### Records from a collection
■ ■ ■ ■ ■ ■ ■

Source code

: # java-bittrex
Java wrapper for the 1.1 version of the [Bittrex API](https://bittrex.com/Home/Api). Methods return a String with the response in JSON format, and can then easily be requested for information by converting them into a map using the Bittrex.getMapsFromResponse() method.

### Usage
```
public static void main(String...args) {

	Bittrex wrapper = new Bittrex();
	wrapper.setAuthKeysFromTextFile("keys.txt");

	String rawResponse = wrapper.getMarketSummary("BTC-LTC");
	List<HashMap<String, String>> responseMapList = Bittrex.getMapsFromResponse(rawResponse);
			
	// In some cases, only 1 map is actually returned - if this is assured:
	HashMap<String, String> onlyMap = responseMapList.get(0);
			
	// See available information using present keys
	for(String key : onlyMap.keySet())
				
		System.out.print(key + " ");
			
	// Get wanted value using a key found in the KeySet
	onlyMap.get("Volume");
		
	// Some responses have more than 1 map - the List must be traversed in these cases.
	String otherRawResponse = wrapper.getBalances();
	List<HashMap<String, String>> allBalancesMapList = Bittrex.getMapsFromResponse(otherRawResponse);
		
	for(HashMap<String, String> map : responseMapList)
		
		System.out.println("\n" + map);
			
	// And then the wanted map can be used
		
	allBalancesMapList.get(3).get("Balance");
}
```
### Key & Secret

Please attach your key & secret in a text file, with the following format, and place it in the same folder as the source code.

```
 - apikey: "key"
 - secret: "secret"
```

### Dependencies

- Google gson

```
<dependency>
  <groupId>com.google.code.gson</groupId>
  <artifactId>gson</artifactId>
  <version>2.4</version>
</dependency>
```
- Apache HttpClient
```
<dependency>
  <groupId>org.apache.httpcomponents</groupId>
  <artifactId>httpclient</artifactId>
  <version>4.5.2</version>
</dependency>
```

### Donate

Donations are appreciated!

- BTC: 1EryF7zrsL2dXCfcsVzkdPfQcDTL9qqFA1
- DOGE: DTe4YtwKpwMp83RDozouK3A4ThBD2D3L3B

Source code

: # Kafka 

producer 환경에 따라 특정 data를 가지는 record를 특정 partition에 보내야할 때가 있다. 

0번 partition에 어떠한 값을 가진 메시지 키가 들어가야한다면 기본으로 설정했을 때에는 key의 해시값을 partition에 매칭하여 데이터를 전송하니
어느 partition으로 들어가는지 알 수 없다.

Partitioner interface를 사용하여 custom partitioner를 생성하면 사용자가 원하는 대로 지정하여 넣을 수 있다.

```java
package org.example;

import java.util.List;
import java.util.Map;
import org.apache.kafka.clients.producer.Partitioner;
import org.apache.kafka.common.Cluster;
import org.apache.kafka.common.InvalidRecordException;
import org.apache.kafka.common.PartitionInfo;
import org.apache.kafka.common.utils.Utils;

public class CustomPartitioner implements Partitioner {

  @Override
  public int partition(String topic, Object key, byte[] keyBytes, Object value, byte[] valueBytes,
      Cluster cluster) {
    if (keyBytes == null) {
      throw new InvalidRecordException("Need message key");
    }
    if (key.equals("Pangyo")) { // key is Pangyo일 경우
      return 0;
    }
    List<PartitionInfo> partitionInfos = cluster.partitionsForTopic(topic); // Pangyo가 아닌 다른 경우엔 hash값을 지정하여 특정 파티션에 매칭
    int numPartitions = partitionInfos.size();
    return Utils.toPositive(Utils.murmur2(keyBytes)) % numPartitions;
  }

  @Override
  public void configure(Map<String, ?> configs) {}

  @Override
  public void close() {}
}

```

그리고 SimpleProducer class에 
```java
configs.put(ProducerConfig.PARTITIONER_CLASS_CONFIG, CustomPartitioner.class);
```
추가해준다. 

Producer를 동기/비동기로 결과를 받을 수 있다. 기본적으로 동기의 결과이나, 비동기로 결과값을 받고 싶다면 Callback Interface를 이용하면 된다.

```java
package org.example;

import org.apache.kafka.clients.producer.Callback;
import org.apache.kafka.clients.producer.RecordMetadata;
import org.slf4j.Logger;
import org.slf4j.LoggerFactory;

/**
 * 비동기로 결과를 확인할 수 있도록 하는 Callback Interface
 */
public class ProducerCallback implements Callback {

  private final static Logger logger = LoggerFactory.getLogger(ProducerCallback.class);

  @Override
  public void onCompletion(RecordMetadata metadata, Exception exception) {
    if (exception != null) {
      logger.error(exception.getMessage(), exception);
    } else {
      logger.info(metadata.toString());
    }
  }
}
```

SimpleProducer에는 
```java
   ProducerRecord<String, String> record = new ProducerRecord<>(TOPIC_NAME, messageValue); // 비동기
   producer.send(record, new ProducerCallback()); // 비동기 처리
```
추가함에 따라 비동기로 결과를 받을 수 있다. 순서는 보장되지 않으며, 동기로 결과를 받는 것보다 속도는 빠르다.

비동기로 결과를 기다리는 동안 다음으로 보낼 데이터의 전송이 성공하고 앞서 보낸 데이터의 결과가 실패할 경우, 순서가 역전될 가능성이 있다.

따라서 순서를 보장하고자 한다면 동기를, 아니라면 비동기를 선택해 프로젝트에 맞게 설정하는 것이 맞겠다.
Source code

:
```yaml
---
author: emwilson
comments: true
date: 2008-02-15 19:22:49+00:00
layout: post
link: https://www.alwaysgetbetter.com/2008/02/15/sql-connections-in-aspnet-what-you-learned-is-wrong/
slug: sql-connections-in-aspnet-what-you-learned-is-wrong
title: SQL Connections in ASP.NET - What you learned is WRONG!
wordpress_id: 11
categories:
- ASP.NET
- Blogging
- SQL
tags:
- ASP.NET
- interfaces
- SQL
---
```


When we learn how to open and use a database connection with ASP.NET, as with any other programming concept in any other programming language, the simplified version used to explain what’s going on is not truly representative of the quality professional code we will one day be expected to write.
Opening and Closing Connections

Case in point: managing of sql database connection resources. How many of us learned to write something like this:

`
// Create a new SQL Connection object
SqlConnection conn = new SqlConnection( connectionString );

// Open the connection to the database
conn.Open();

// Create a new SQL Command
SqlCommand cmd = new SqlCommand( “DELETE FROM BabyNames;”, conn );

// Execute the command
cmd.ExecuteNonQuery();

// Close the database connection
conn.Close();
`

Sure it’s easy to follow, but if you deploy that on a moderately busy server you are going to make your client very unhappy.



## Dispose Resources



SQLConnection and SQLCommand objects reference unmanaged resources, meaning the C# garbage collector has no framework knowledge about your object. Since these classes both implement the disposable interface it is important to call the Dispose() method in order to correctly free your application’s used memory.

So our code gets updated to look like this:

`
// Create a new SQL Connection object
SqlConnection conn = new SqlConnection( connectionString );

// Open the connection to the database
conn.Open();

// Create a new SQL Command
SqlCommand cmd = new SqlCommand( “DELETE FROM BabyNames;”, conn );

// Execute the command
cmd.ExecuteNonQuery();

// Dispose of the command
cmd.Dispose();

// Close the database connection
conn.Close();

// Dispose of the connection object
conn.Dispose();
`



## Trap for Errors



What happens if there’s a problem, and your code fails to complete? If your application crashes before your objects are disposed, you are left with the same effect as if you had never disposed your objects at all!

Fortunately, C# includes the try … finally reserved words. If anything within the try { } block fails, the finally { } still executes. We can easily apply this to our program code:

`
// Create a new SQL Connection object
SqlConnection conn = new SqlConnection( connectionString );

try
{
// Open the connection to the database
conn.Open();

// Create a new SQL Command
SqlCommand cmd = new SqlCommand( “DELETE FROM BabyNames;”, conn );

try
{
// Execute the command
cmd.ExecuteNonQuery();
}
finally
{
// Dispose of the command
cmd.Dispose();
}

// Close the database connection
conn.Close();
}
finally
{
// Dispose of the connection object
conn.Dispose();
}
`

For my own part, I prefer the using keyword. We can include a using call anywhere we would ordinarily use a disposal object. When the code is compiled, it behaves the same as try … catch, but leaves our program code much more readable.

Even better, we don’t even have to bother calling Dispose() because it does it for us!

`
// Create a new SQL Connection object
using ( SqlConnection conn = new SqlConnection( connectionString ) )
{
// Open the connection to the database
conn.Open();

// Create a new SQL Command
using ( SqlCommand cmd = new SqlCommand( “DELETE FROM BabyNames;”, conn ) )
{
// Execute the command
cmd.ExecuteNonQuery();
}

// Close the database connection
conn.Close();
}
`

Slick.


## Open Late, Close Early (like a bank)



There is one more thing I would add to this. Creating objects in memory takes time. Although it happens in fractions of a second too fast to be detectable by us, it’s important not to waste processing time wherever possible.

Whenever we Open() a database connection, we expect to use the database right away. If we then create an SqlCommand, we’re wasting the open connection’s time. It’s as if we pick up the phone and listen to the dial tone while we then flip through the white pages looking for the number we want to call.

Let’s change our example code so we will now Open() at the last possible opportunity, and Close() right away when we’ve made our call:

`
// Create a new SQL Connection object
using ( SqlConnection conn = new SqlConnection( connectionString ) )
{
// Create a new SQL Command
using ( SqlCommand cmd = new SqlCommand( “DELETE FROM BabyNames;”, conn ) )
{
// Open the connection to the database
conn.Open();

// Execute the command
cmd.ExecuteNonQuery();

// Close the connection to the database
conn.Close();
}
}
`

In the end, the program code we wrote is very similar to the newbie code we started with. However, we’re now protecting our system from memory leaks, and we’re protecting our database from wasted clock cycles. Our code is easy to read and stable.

■ ■ ■ ■ ■ ■ ■

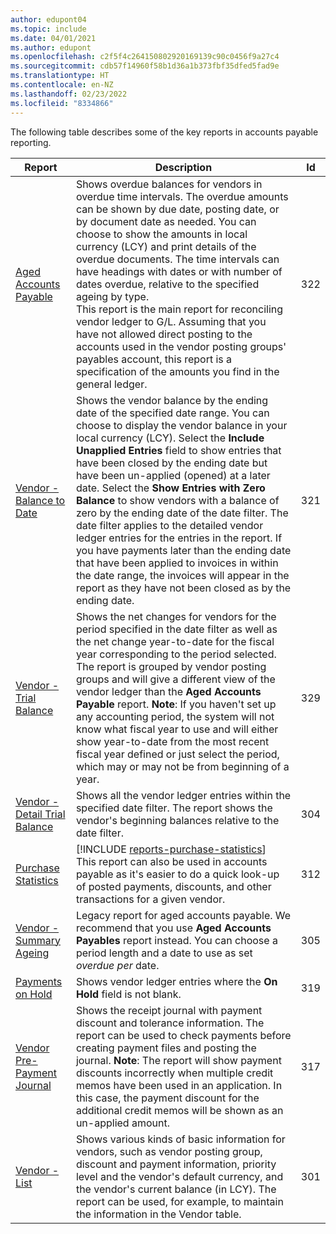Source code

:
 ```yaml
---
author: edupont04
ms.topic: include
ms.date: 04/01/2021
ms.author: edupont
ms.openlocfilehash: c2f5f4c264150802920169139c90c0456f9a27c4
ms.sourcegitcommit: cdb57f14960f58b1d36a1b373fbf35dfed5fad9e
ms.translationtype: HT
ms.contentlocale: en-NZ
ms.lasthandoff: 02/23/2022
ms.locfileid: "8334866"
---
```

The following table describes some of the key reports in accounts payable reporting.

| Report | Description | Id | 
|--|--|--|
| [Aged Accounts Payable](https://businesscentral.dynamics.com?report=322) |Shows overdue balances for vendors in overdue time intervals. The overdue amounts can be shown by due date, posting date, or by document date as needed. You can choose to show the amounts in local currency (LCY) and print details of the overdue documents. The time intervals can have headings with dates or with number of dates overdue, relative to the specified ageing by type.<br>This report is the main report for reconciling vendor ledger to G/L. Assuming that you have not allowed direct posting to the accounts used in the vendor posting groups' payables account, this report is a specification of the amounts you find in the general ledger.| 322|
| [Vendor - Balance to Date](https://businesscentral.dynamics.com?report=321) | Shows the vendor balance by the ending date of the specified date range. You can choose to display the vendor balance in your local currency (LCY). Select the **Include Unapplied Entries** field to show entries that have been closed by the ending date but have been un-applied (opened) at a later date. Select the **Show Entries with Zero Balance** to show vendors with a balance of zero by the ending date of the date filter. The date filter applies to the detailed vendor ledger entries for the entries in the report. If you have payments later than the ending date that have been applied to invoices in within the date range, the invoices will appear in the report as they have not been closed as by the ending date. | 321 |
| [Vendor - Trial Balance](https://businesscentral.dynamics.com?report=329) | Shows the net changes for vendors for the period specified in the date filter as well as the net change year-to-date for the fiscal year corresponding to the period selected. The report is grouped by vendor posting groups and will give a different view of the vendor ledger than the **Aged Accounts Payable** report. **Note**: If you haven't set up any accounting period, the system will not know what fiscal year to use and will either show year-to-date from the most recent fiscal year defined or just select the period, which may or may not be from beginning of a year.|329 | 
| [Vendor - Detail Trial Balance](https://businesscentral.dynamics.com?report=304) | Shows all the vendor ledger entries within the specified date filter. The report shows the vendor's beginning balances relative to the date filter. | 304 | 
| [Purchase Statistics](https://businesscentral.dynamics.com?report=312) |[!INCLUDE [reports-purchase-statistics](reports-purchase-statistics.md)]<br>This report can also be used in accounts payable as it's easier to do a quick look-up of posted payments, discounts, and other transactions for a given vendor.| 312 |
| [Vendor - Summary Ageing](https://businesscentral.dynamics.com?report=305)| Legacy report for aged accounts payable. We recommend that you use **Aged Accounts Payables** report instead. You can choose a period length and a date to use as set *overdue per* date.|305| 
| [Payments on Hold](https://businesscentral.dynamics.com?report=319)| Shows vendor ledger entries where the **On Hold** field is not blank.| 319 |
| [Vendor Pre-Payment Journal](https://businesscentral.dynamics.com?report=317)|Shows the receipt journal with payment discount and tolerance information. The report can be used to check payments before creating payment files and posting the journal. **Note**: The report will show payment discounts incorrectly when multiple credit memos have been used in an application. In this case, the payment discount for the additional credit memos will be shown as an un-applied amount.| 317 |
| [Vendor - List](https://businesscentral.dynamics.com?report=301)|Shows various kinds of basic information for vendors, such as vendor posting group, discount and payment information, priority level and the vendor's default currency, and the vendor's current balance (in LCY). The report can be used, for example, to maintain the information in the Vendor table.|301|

■ ■ ■ ■ ■ ■ ■

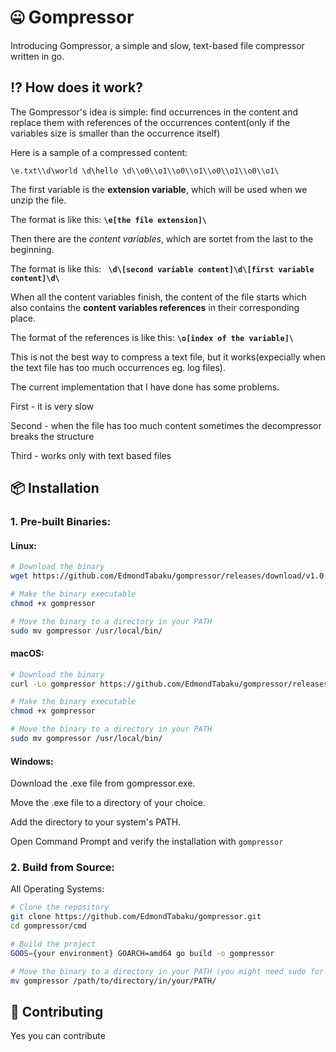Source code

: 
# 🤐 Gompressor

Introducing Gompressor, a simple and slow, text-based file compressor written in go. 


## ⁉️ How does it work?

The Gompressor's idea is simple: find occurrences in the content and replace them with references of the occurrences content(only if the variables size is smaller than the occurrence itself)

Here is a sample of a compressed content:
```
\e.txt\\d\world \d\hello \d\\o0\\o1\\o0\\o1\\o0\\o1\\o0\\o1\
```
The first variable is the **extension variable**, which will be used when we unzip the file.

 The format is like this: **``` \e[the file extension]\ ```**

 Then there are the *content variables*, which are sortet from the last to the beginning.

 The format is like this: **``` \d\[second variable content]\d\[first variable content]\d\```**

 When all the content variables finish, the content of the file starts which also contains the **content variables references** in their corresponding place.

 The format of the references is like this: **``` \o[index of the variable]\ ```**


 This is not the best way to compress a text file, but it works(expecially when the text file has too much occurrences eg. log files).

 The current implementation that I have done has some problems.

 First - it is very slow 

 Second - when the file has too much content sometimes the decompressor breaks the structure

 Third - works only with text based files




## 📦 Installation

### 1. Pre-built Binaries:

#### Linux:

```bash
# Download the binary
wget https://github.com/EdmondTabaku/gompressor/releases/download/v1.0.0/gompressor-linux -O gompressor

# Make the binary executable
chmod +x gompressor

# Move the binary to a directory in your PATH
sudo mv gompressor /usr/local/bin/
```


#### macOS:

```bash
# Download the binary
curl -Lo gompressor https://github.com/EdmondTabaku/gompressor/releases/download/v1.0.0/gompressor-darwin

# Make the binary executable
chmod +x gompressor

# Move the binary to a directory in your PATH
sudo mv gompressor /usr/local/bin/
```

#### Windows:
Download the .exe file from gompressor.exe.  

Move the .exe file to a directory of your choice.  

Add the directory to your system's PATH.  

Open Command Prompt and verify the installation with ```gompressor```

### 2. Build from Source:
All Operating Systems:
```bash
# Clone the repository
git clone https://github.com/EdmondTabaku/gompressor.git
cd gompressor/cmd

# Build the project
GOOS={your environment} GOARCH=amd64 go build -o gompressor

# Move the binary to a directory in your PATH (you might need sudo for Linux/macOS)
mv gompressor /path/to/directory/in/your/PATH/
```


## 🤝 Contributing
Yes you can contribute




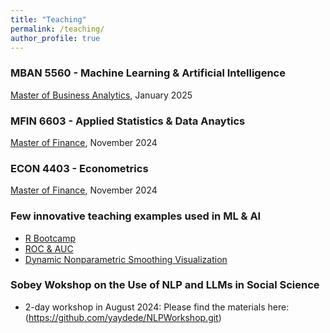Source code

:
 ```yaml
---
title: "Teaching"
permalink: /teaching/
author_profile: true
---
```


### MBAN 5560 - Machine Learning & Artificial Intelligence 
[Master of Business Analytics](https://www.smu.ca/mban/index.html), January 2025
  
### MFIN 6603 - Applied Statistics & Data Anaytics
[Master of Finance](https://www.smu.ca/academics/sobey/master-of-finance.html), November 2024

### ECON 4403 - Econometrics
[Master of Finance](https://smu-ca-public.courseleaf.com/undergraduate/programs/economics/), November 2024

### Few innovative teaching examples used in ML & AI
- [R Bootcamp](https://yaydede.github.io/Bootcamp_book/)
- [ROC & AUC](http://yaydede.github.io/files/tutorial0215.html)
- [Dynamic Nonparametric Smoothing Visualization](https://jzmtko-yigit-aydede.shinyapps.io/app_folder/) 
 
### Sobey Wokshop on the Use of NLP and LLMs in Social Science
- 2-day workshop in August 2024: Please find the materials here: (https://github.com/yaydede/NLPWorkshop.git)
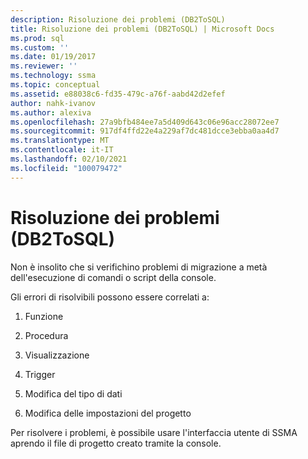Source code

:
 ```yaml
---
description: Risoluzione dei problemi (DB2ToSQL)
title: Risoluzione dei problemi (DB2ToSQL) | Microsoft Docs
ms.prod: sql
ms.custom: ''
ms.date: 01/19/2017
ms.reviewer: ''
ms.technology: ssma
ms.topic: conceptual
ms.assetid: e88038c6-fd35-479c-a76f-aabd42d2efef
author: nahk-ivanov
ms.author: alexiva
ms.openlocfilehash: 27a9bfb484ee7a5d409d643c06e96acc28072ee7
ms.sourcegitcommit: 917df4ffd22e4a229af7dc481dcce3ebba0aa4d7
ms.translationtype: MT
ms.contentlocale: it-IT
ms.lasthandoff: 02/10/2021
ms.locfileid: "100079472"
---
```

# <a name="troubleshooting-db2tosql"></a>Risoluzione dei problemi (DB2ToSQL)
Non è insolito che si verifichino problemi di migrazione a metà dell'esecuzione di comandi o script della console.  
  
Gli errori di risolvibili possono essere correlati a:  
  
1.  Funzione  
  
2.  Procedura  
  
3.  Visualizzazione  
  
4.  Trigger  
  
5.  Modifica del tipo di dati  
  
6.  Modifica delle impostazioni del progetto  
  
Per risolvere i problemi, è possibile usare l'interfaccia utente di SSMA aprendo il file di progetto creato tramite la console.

■ ■ ■ ■ ■ ■ ■

### Directions for this task
Begin with the line above that has "따라서 순서를 보장하고자" and continue through the line that has "## Dispose Resources", setting each one down exactly. Stop there.

### Solution to the exercise
따라서 순서를 보장하고자 한다면 동기를, 아니라면 비동기를 선택해 프로젝트에 맞게 설정하는 것이 맞겠다.
Source code

:
```yaml
---
author: emwilson
comments: true
date: 2008-02-15 19:22:49+00:00
layout: post
link: https://www.alwaysgetbetter.com/2008/02/15/sql-connections-in-aspnet-what-you-learned-is-wrong/
slug: sql-connections-in-aspnet-what-you-learned-is-wrong
title: SQL Connections in ASP.NET - What you learned is WRONG!
wordpress_id: 11
categories:
- ASP.NET
- Blogging
- SQL
tags:
- ASP.NET
- interfaces
- SQL
---
```


When we learn how to open and use a database connection with ASP.NET, as with any other programming concept in any other programming language, the simplified version used to explain what’s going on is not truly representative of the quality professional code we will one day be expected to write.
Opening and Closing Connections

Case in point: managing of sql database connection resources. How many of us learned to write something like this:

`
// Create a new SQL Connection object
SqlConnection conn = new SqlConnection( connectionString );

// Open the connection to the database
conn.Open();

// Create a new SQL Command
SqlCommand cmd = new SqlCommand( “DELETE FROM BabyNames;”, conn );

// Execute the command
cmd.ExecuteNonQuery();

// Close the database connection
conn.Close();
`

Sure it’s easy to follow, but if you deploy that on a moderately busy server you are going to make your client very unhappy.



## Dispose Resources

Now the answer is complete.